I get up and go through the motions everyday, but only because I am alive and can't stand not being productive. My life has become both mindless and pointless and I have a great feeling of insignificance. I also wouldn't say I'm depressed, but my outlook on life is rather grim. |
I understand you. The only thing I can tell you is what I tell to myself. I know there must be a way out. And another person can point it to you, or give you advices, or even show you a map. But that's all he can do, everybody must open his door, and cross it. Ask your intuition and sincerely respond you from the heart if you believe there must be a solution to your current situation. Intuition is a powerful ally to have on your side. All and each one of the decisions I made that I could regret, was the ones I did betraying my intuition. And the things I did following my heart, I'll never be thankful enough for having done them.
I'm actively searching the purpose of my life now... The first I'm doing today is a "brain reboot", because I have my head
so full of junk (things I must do, intentions, half-done works, fears, etc), that
I can't think clearly. If you don't know what a brain reboot is, take a look at
John Reese’s Blog » It’s Time To Reboot Your Brain!. I'll tell if it works. Tastes good.
Quote:
Originally Posted by duhshuh I do have a question for you... what were you doing in your life before you started to feel this way? |
Good question. Not easy to answer.
Sincerely, this is not new. Since my early teenage I've been feeling divided. On one side I wanted to do great things, was full of interest, curiosity and energy. On the other side, lack of self-confidence, lack of supportive relationships made an impression of me. Never any of the sides prevailed over the other one, and I feel exhausted of fighting against myself constantly. Reading this forum is motivating me to face it once for ever...
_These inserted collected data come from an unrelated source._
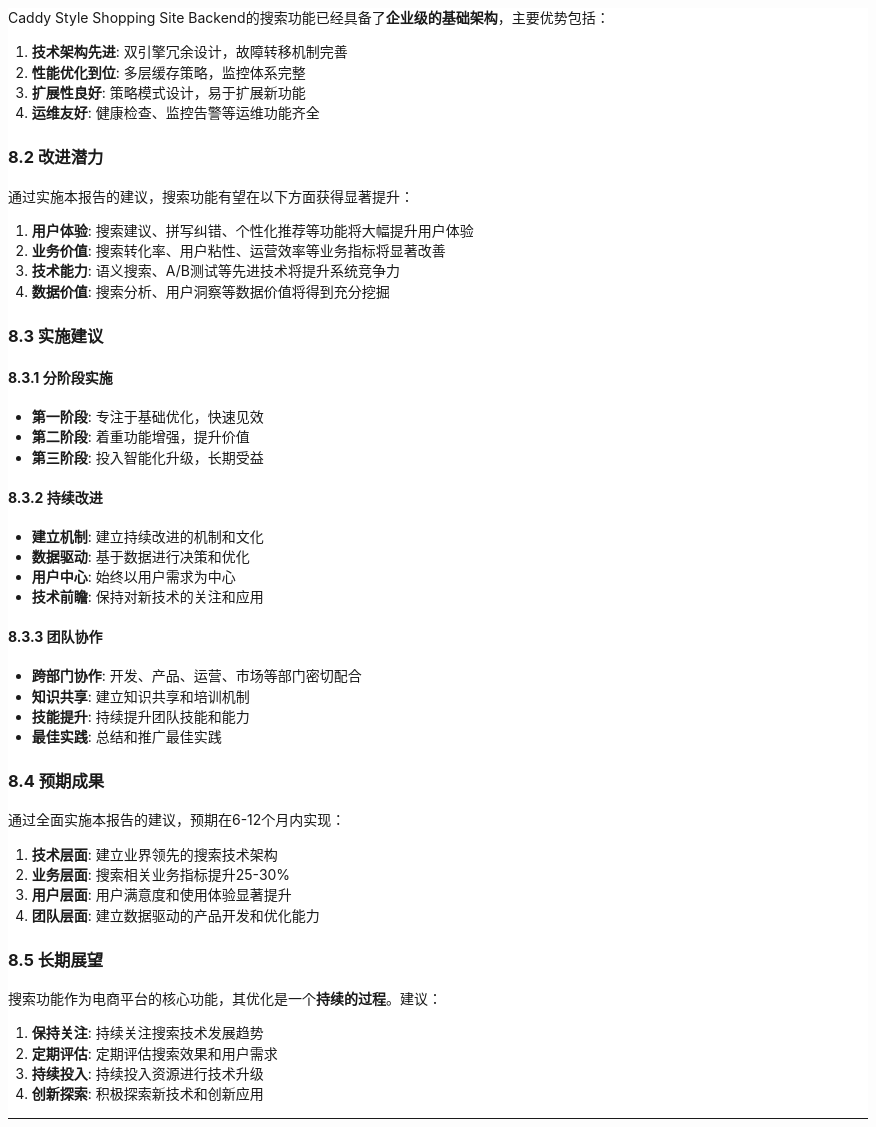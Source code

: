 Caddy Style Shopping Site Backend的搜索功能已经具备了**企业级的基础架构**，主要优势包括：

1. **技术架构先进**: 双引擎冗余设计，故障转移机制完善
2. **性能优化到位**: 多层缓存策略，监控体系完整
3. **扩展性良好**: 策略模式设计，易于扩展新功能
4. **运维友好**: 健康检查、监控告警等运维功能齐全

### 8.2 改进潜力

通过实施本报告的建议，搜索功能有望在以下方面获得显著提升：

1. **用户体验**: 搜索建议、拼写纠错、个性化推荐等功能将大幅提升用户体验
2. **业务价值**: 搜索转化率、用户粘性、运营效率等业务指标将显著改善
3. **技术能力**: 语义搜索、A/B测试等先进技术将提升系统竞争力
4. **数据价值**: 搜索分析、用户洞察等数据价值将得到充分挖掘

### 8.3 实施建议

#### 8.3.1 分阶段实施
- **第一阶段**: 专注于基础优化，快速见效
- **第二阶段**: 着重功能增强，提升价值
- **第三阶段**: 投入智能化升级，长期受益

#### 8.3.2 持续改进
- **建立机制**: 建立持续改进的机制和文化
- **数据驱动**: 基于数据进行决策和优化
- **用户中心**: 始终以用户需求为中心
- **技术前瞻**: 保持对新技术的关注和应用

#### 8.3.3 团队协作
- **跨部门协作**: 开发、产品、运营、市场等部门密切配合
- **知识共享**: 建立知识共享和培训机制
- **技能提升**: 持续提升团队技能和能力
- **最佳实践**: 总结和推广最佳实践

### 8.4 预期成果

通过全面实施本报告的建议，预期在6-12个月内实现：

1. **技术层面**: 建立业界领先的搜索技术架构
2. **业务层面**: 搜索相关业务指标提升25-30%
3. **用户层面**: 用户满意度和使用体验显著提升
4. **团队层面**: 建立数据驱动的产品开发和优化能力

### 8.5 长期展望

搜索功能作为电商平台的核心功能，其优化是一个**持续的过程**。建议：

1. **保持关注**: 持续关注搜索技术发展趋势
2. **定期评估**: 定期评估搜索效果和用户需求
3. **持续投入**: 持续投入资源进行技术升级
4. **创新探索**: 积极探索新技术和创新应用

---
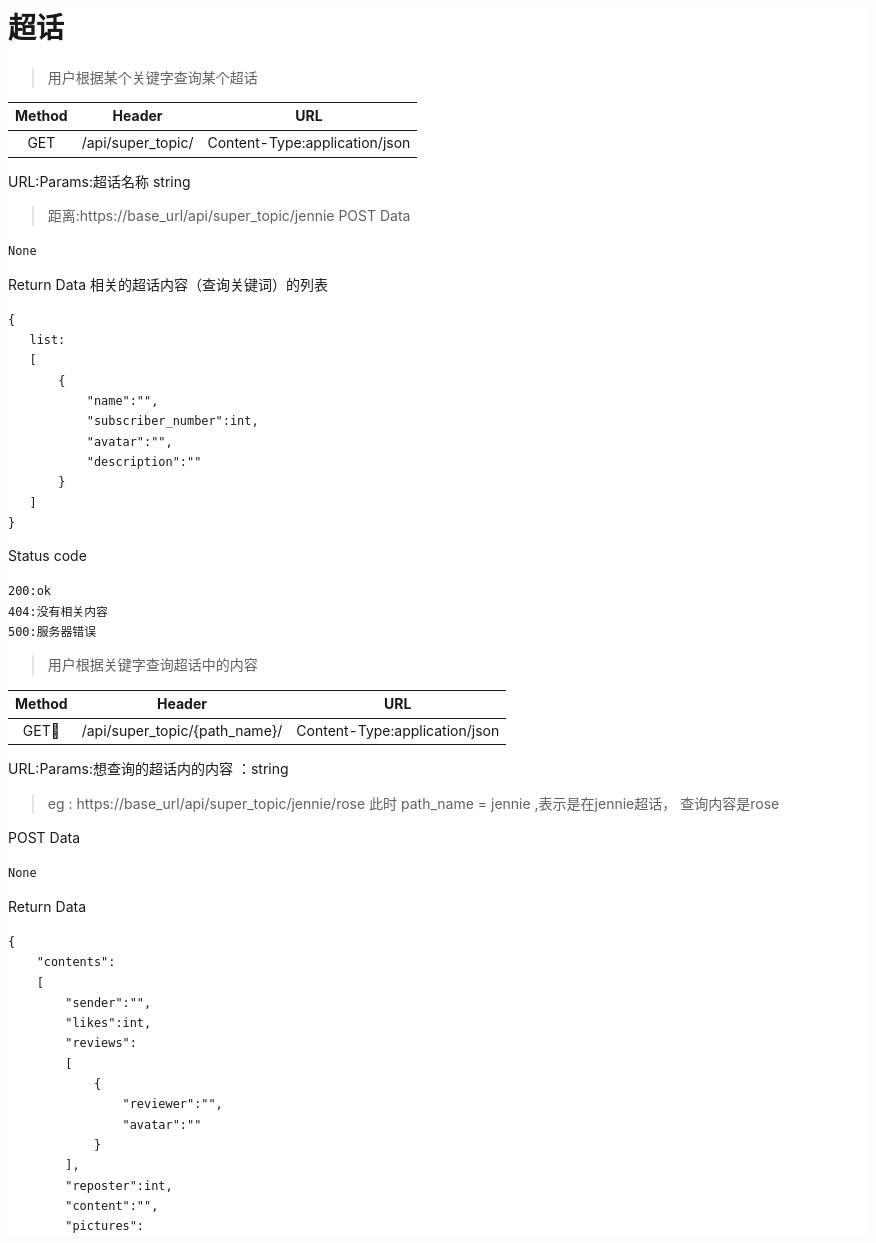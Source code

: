 
# 超话
> 用户根据某个关键字查询某个超话

|Method|Header|URL|
|:----:|:----:|:----:|
GET|/api/super_topic/|Content-Type:application/json|

URL:Params:超话名称 string
> 距离:https://base_url/api/super_topic/jennie
POST Data
```
None
```
Return Data
相关的超话内容（查询关键词）的列表
```
{
   list:
   [
       {
           "name":"",
           "subscriber_number":int,
           "avatar":"",
           "description":""
       }
   ]
}
```
Status code
```
200:ok
404:没有相关内容
500:服务器错误
```

> 用户根据关键字查询超话中的内容

|Method|Header|URL|
|:----:|:----:|:----:|
GET|/api/super_topic/{path_name}/|Content-Type:application/json|

URL:Params:想查询的超话内的内容 ：string
> eg : https://base_url/api/super_topic/jennie/rose
此时 path_name = jennie ,表示是在jennie超话， 查询内容是rose

POST Data
```
None
```
Return Data
```
{
    "contents":
    [
        "sender":"",
        "likes":int,
        "reviews":
        [
            {
                "reviewer":"",
                "avatar":""
            }
        ],
        "reposter":int,
        "content":"",
        "pictures":
```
I'm also feeling that I'm on a valley since I decided not to go to college and study music instead. That decision was a hill. It has been a very good decision AFAICT. The "bad" thing is that a lustrum has happened but I've still not faced my greatest fears. I've learned very much, yes, I'm happy of studying what I like, and meeting the people I've not met otherwise -some of they are part of my life now-, but every year I've been falling in the trap of avoiding to put all my effort on what I want. Fearing change, fearing success, or whatever hell is what I fear...
'til now, i've only put less than a tenth of the effort I'm be capable of. And that is killing me inside.

I don't know why I'm supposed to be here.